PROBLEM REQUIREMENTS
Go to the line holding "- ✅ Prepared statements" in the entries below and write out exactly every line down to and including the line holding "- ✅ Static asset optimization".

GIVEN DATA
"""

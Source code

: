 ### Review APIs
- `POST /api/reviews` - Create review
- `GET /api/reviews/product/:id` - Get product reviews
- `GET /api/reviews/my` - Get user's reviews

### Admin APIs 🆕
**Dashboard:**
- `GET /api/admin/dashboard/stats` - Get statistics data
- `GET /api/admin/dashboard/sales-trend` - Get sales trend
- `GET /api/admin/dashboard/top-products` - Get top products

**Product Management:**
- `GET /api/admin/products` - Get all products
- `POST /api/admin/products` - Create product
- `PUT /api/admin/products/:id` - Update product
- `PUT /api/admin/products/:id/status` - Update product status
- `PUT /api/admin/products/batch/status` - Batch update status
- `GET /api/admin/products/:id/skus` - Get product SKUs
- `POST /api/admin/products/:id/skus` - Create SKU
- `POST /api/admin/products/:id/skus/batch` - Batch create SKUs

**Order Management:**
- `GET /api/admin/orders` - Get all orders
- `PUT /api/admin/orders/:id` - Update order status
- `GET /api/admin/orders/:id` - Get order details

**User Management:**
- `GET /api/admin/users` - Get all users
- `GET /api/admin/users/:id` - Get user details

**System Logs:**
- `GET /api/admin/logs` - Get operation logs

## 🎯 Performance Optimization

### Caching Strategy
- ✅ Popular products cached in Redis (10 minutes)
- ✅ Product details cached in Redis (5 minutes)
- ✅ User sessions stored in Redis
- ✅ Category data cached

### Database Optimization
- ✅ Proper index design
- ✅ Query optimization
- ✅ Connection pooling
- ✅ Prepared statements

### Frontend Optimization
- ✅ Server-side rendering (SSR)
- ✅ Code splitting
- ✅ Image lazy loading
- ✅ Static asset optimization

"""
"""

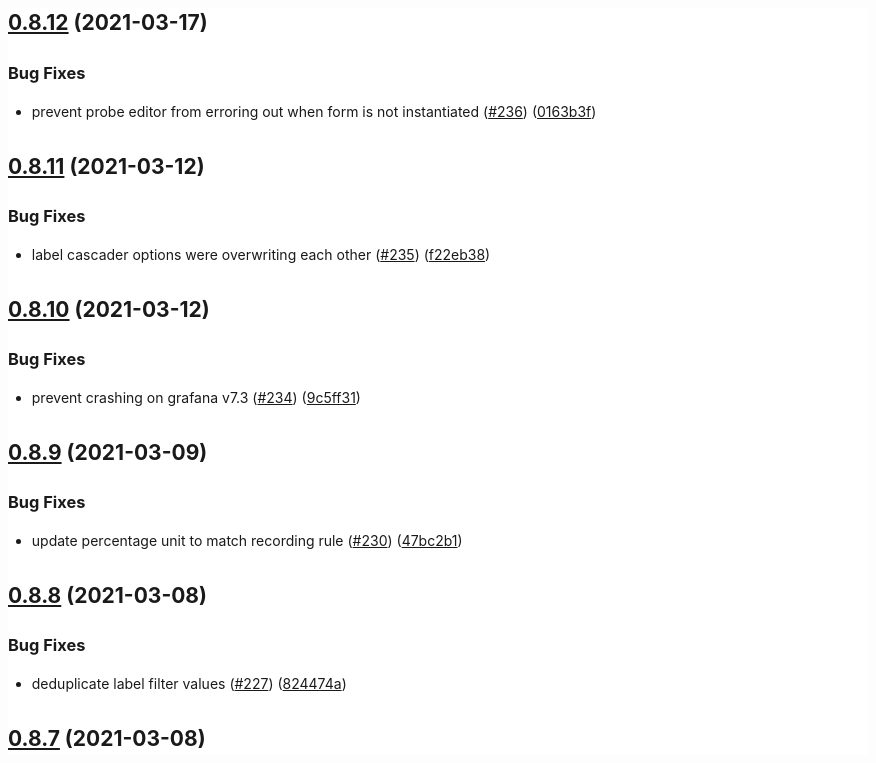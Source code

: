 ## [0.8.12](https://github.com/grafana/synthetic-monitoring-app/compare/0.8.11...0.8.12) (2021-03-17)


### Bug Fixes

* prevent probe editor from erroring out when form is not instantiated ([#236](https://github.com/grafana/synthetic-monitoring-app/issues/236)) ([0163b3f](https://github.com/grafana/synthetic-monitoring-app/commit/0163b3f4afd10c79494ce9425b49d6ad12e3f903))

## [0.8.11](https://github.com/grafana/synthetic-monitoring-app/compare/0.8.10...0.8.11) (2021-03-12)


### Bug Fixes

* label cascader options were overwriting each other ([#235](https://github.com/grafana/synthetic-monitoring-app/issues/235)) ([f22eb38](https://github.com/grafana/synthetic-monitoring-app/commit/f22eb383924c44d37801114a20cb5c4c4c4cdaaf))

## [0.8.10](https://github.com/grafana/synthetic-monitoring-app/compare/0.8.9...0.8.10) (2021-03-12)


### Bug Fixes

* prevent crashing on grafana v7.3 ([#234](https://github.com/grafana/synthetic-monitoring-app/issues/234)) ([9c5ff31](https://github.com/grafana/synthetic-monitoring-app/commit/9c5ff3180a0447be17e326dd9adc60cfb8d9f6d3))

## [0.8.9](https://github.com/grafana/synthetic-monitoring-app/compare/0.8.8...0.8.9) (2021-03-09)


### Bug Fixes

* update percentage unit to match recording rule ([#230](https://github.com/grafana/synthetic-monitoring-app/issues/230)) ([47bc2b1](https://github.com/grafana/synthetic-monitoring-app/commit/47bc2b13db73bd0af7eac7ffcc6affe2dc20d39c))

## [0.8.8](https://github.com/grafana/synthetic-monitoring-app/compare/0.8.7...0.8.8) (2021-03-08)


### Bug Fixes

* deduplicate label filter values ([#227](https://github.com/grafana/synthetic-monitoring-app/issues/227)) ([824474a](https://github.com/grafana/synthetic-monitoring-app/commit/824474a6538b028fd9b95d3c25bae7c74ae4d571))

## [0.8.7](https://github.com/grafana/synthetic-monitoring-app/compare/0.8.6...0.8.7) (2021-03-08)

"""
"""

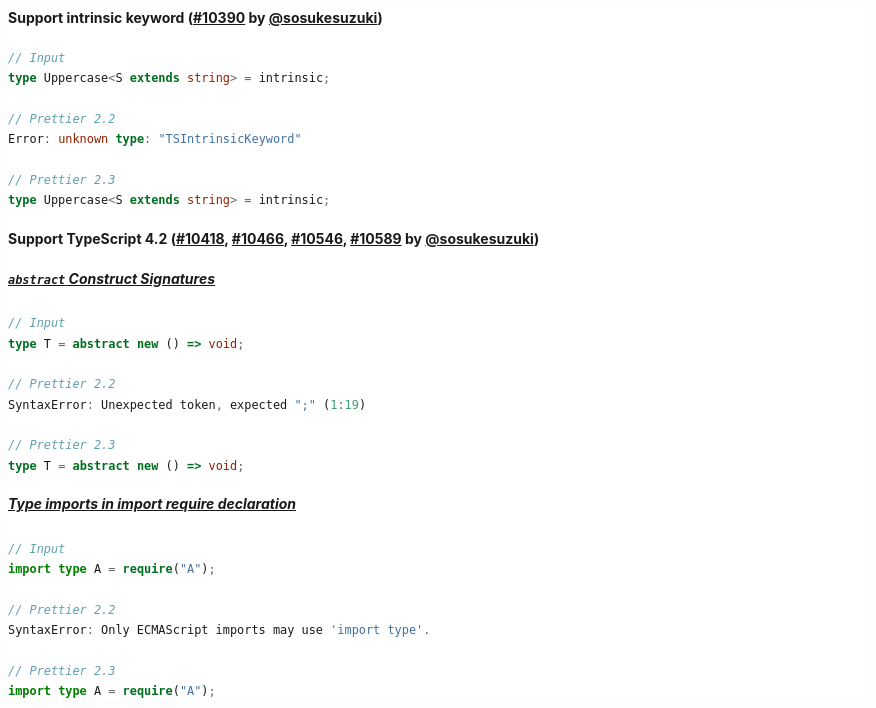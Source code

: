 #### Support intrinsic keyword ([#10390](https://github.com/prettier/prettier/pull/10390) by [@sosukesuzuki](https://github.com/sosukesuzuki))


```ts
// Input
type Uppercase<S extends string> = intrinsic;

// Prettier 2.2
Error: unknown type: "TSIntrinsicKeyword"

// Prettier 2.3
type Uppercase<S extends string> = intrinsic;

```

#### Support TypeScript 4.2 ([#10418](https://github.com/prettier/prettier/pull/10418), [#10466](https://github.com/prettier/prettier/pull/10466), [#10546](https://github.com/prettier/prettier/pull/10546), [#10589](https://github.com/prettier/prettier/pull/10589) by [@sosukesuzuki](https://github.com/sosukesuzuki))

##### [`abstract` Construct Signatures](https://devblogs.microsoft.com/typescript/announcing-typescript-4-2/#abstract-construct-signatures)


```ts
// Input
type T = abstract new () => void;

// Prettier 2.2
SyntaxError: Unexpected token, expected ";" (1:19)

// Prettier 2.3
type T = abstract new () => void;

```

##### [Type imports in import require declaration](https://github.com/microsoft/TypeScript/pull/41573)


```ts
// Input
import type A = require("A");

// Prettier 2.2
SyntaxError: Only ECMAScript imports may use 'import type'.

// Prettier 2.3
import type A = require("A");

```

"""

OUTPUT OF THE EXERCISE
- ✅ Prepared statements

### Frontend Optimization
- ✅ Server-side rendering (SSR)
- ✅ Code splitting
- ✅ Image lazy loading
- ✅ Static asset optimization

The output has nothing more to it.